I’ve worked for several years in AI, machine learning (ML) and NLP. Before Acclaro, I served as a data engineer consultant to ViacomCBS, where I performed data analysis and maintained the life cycle of data projects and production-ready data in Amazon Web Services (AWS).
So, now that you know a little about me, let’s get into my typical business day.
Reading, Research and Data
Even if I start with a plan, my day usually has its fill of interruptions — extremely good interruptions, like emails about new projects and ideas that can positively impact Acclaro’s growth. Those emails sometimes lead to meetings. While not my core strength, meetings and email help a lot in building strong relationships and teamwork across the company.

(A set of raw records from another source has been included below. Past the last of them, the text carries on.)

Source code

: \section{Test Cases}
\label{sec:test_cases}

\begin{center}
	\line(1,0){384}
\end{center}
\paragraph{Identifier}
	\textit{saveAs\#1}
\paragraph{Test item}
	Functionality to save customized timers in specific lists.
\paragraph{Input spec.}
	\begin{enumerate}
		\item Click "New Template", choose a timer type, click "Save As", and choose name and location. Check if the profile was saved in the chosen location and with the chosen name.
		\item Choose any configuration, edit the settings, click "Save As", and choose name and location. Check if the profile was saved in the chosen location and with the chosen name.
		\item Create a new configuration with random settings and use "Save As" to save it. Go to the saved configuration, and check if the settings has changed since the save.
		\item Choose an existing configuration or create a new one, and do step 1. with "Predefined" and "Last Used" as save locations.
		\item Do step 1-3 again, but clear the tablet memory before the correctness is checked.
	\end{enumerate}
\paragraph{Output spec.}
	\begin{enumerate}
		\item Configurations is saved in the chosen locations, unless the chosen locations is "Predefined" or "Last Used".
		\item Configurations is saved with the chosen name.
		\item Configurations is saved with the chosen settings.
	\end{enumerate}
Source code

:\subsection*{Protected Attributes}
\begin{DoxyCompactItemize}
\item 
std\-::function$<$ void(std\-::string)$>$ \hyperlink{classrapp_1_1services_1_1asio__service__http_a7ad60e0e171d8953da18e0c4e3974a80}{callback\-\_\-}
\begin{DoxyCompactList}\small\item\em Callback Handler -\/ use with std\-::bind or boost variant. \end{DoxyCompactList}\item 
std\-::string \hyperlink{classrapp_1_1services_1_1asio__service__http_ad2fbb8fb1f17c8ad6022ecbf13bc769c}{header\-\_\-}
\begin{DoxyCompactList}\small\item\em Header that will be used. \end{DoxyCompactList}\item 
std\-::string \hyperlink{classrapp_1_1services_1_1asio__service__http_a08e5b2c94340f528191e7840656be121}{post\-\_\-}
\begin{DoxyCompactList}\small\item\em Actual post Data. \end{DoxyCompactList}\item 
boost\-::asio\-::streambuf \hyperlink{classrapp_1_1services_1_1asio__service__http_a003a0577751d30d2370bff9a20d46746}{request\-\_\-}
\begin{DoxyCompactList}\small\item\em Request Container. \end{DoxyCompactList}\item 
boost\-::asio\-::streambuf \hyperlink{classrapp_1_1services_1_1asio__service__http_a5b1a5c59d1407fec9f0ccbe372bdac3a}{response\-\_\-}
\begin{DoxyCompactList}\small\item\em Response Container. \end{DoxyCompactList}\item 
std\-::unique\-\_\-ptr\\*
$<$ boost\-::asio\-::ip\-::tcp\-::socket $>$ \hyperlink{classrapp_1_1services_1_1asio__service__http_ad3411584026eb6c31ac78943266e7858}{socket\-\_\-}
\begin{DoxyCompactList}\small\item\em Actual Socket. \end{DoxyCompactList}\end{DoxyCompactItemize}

My work consists of reading research papers to implement and level up our translation quality. This plays a big role in the development of new state-of-the-art NLP models, which include everything from data preprocessing to modeling. Usually, the data is stored in software repositories like memoQ or Smartling, but it’s usually filled with noise, so data preprocessing consumes a lot of my time. Needless to say, if you want to step into ML, get ready to handle a lot of messy data. Let’s take a look at a recent Machine Translation Thursday.
A Typical Machine Translation Thursday
I decided to push a new Bert experiment, the RoBERTta model architecture, using already available code from an old Transformer version of an engine and data from Acclaro and my personal database.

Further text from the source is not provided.